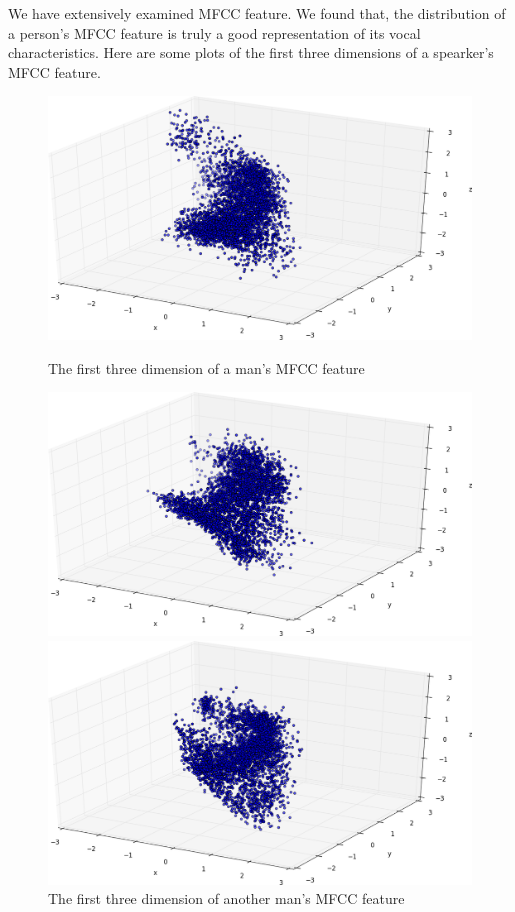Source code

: \begin{enumerate}
			We have extensively examined MFCC feature. We found that, the
			distribution of a person's MFCC feature is truly a good representation
			of its vocal characteristics. Here are some plots of the first three
			dimensions of a spearker's MFCC feature.
			\begin{figure}[!ht]
				\begin{minipage}{0.48\linewidth}
					\centering
					\includegraphics[width=\linewidth]{res/m_002_03.trimed.png}
					\caption{The first three dimension of a man's MFCC feature}
				\end{minipage}
				\hfill
				\begin{minipage}{0.48\linewidth}
					\centering
					\includegraphics[width=\linewidth]{res/m_004_03.trimed.png}
					\caption{The first three dimension of another man's MFCC feature}
				\end{minipage}
				\vfill
				\begin{minipage}{0.48\linewidth}
					\centering
					\includegraphics[width=\linewidth]{res/f_001_03.trimed.png}

\end{minipage}
\end{figure}
\end{enumerate}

WORK INSTRUCTIONS —
The task calls for all records to be set down precisely, excluding any images.

ANSWER TO THE PROBLEM —
Source code

: \begin{enumerate}
			We have extensively examined MFCC feature. We found that, the
			distribution of a person's MFCC feature is truly a good representation
			of its vocal characteristics. Here are some plots of the first three
			dimensions of a spearker's MFCC feature.
			\begin{figure}[!ht]
				\begin{minipage}{0.48\linewidth}
					\centering
					\includegraphics[width=\linewidth]{res/m_002_03.trimed.png}
					\caption{The first three dimension of a man's MFCC feature}
				\end{minipage}
				\hfill
				\begin{minipage}{0.48\linewidth}
					\centering
					\includegraphics[width=\linewidth]{res/m_004_03.trimed.png}
					\caption{The first three dimension of another man's MFCC feature}
				\end{minipage}
				\vfill
				\begin{minipage}{0.48\linewidth}
					\centering
					\includegraphics[width=\linewidth]{res/f_001_03.trimed.png}

\end{minipage}
\end{figure}
\end{enumerate}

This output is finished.